For the last two years I have been working on sound practical processes to govern data. That means creating an inventory of data by harvesting available metadata, creating metadata, and running unattended rules to ensure the metadata and data are high quality. Our team has been taking the work done in the data lake ecosystem and applying it to master data management (MDM) processes. This work has joined corporate thinking to technology, creating an MDM ecosystem to support our requirements.
The MDM technology industry is a mix of successful mature solutions and rising young solutions
Executives want to grow the organization at a rapid pace and out shine our competitors. Management thinks we need a fancy new MDM technology. Folks on the delivery teams talk about the design of the technology, and state that we need a person to model data, do deep data quality analysis, map data, ingest data, transform data, test data, manage the effort, and that we need many more people to do all the required coding to customize the solution. But what everyone agrees we need are: good technology; a small, formidable team; and re-usable processes to create and maintain high quality data.
The MDM technology industry is a mix of successful mature solutions and rising young solutions. Many of the mature solutions have an approach that a single proprietary data model with an embedded data lifecycle management algorithm will meet all organizational needs. The rising young solutions have a fresh perspective that advocates not using your internal infrastructure to manage your master data but to host your data to a cloud environment. Then rather than have a traditionally “proper” data model– which takes too much time to maintain– you can create data relationships on the fly and graph your organization’s way to growth. The one thing all these solutions agree on is that master data needs a ‘special’ environment that provides data lifecycle management processes to meet organizational requirements.
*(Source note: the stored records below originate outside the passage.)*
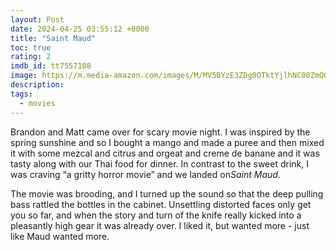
 ```yaml
---
layout: Post
date: 2024-04-25 03:55:12 +0000
title: "Saint Maud"
toc: true
rating: 2
imdb_id: tt7557108
image: https://m.media-amazon.com/images/M/MV5BYzE3ZDg0OTktYjlhNC00ZmQ0LTk0YjktMDE1ZWE2YjIwMjk4XkEyXkFqcGdeQXVyMDA4NzMyOA@@._V1_SX300.jpg
description: 
tags: 
  - movies
---
```


Brandon and Matt came over for scary movie night\. I was inspired by the spring sunshine and so I bought a mango and made a puree and then mixed it with some mezcal and citrus and orgeat and creme de banane and it was tasty along with our Thai food for dinner\. In contrast to the sweet drink, I was craving “a gritty horror movie” and we landed on ​*Saint Maud*​\.

The movie was brooding, and I turned up the sound so that the deep pulling bass rattled the bottles in the cabinet\. Unsettling distorted faces only get you so far, and when the story and turn of the knife really kicked into a pleasantly high gear it was already over\. I liked it, but wanted more \- just like Maud wanted more\.
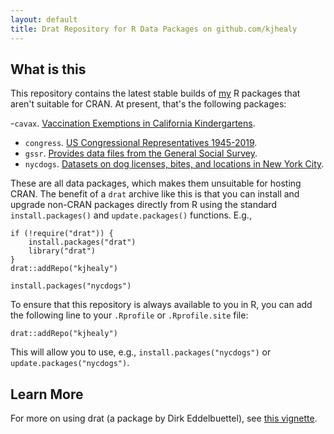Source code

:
 ```yaml
---
layout: default
title: Drat Repository for R Data Packages on github.com/kjhealy
---
```



## What is this

This repository contains the latest stable builds of [my](https://kieranhealy.org) R packages that aren't suitable for CRAN. At present, that's the following packages: 

-`cavax`. [Vaccination Exemptions in California Kindergartens](https://kjhealy.github.io/cavax/).
- `congress`. [US Congressional Representatives 1945-2019](https://kjhealy.github.io/congress/).
- `gssr`. [Provides data files from the General Social Survey](https://kjhealy.github.io/gssr/).
- `nycdogs`. [Datasets on dog licenses, bites, and locations in New York City](https://kjhealy.github.io/nycdogs/). 

These are all data packages, which makes them unsuitable for hosting CRAN. The benefit of a `drat` archive like this is that you can install and upgrade non-CRAN packages directly from R using the standard `install.packages()` and `update.packages()` functions. E.g.,

```{r}
if (!require("drat")) {
    install.packages("drat")
    library("drat")
}
drat::addRepo("kjhealy")

install.packages("nycdogs")
```

To ensure that this repository is always available to you in R, you can add the following line to your `.Rprofile` or `.Rprofile.site` file:

```{r}
drat::addRepo("kjhealy")
```

This will allow you to use, e.g., `install.packages("nycdogs")` or `update.packages("nycdogs")`.

## Learn More

For more on using drat (a package by Dirk Eddelbuettel), see [this vignette](http://eddelbuettel.github.io/drat/DratForPackageUsers.html).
There is no silver bullet that can solve for master data management. The rub is that there is never enough money, enough time or enough people to do everything. Large organizations often have complex systems built over many years, and they cannot simply jump to a non-relational graph database. To that end, growth strategies will not be successful with only an on-premise, “single version of truth” data model either. The technologies and corporate teams need to meet in the middle with an ecosystem of solutions to support both the rapid growth mindset, as well as the need to keep the lights on.
In 2018, the path to follow is a practical approach. It seems simplistic as I describe it to company executives, peers, and industry partners. First, work to understand where all MDM data comes from and where it goes. Second, meet with stakeholders to understand critical data that drives engagement across channels. Third, understand organizational metrics and notify data producers where low data quality impacts our metrics. Fourth, for the critical master data, be relentless in driving sound, practical processes with a small, formidable team that drives the data to the highest quality to support growth and drive efficiency gain.
Finally, truly understand your organization’s requirements and be open to new ideas. Maybe a mix of on-premise and cloud solutions will meet your requirements, or maybe every master data model change does not have to go through a full data modelling review cycle. Can your teams test and learn through graphing or artificial intelligence? One thing I know for sure is that simply adding technology or people will not solve all MDM problems. New business strategies demand an ecosystem of solutions that meet specific needs.